Let's take our lazy cosplay to the next level. We're going to transform a piece of Urban clothing into Captain Marvel's new uniform. Just follow these simple and easy-to-comprehend steps. I would like to preface this post by saying that blogging is a completely different skill set from technical writing. —Christina
First, research the character. Between multiple artists, cartoon or movie appearances, costume updates, or fan recreations, there will be several different versions of your character's costume. If you have trouble getting a full view of the costume from official art, try checking out fan art, toys and statues, or other cosplayers. (Checking out other cosplayers may all help you figure out tricky parts of the costume. These characters tend to have idealized bodies wearing fabric that fits in impossible ways.) Here's what I found for Captain Marvel:
The costume's primarily navy with yellow and red accents.

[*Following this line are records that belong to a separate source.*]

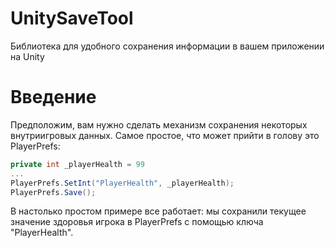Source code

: # UnitySaveTool
Библиотека для удобного сохранения информации в вашем приложении на Unity

# Введение
Предположим, вам нужно сделать механизм сохранения некоторых внутриигровых данных. Самое простое, что может прийти в голову это PlayerPrefs:
```c#
private int _playerHealth = 99
...
PlayerPrefs.SetInt("PlayerHealth", _playerHealth);
PlayerPrefs.Save();
```
В настолько простом примере все работает: мы сохранили текущее значение здоровья игрока в PlayerPrefs с помощью ключа "PlayerHealth". 
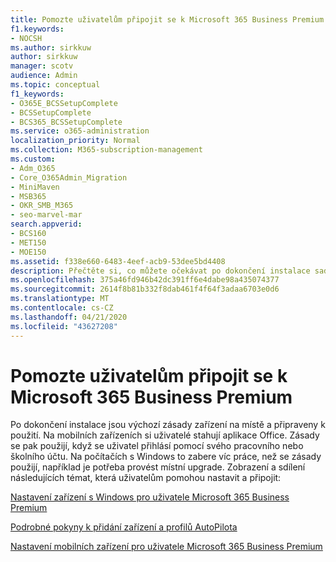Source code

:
 ```yaml
---
title: Pomozte uživatelům připojit se k Microsoft 365 Business Premium
f1.keywords:
- NOCSH
ms.author: sirkkuw
author: sirkkuw
manager: scotv
audience: Admin
ms.topic: conceptual
f1_keywords:
- O365E_BCSSetupComplete
- BCSSetupComplete
- BCS365_BCSSetupComplete
ms.service: o365-administration
localization_priority: Normal
ms.collection: M365-subscription-management
ms.custom:
- Adm_O365
- Core_O365Admin_Migration
- MiniMaven
- MSB365
- OKR_SMB_M365
- seo-marvel-mar
search.appverid:
- BCS160
- MET150
- MOE150
ms.assetid: f338e660-6483-4eef-acb9-53dee5bd4408
description: Přečtěte si, co můžete očekávat po dokončení instalace sady Business Cloud Suite a po zavedení výchozích zásad zařízení, které jsou připraveny k použití.
ms.openlocfilehash: 375a46fd946b42dc391ff6e4dabe98a435074377
ms.sourcegitcommit: 2614f8b81b332f8dab461f4f64f3adaa6703e0d6
ms.translationtype: MT
ms.contentlocale: cs-CZ
ms.lasthandoff: 04/21/2020
ms.locfileid: "43627208"
---
```

# <a name="help-users-connect-to-microsoft-365-business-premium"></a>Pomozte uživatelům připojit se k Microsoft 365 Business Premium

Po dokončení instalace jsou výchozí zásady zařízení na místě a připraveny k použití. Na mobilních zařízeních si uživatelé stahují aplikace Office. Zásady se pak použijí, když se uživatel přihlásí pomocí svého pracovního nebo školního účtu. Na počítačích s Windows to zabere víc práce, než se zásady použijí, například je potřeba provést místní upgrade. Zobrazení a sdílení následujících témat, která uživatelům pomohou nastavit a připojit:
  
[Nastavení zařízení s Windows pro uživatele Microsoft 365 Business Premium](set-up-windows-devices.md)
  
[Podrobné pokyny k přidání zařízení a profilů AutoPilota](add-autopilot-devices-and-profile.md)
  
[Nastavení mobilních zařízení pro uživatele Microsoft 365 Business Premium](set-up-mobile-devices.md)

It has raglan sleeves with red piping along the sleeve seams. She wears gloves that reach mid-forearm; each glove has five gold buttons on it that go from the edge of the glove to the wrist. There are two matching buttons on the collar. She has an eight-pointed star on her chest that is matched by the medallion closure on the sash. There are two yellow stripes that go around the upper chest, back, and arms. They form a V in the front and on the arms. There is a black or navy gap between the stripes and around the star on the chest.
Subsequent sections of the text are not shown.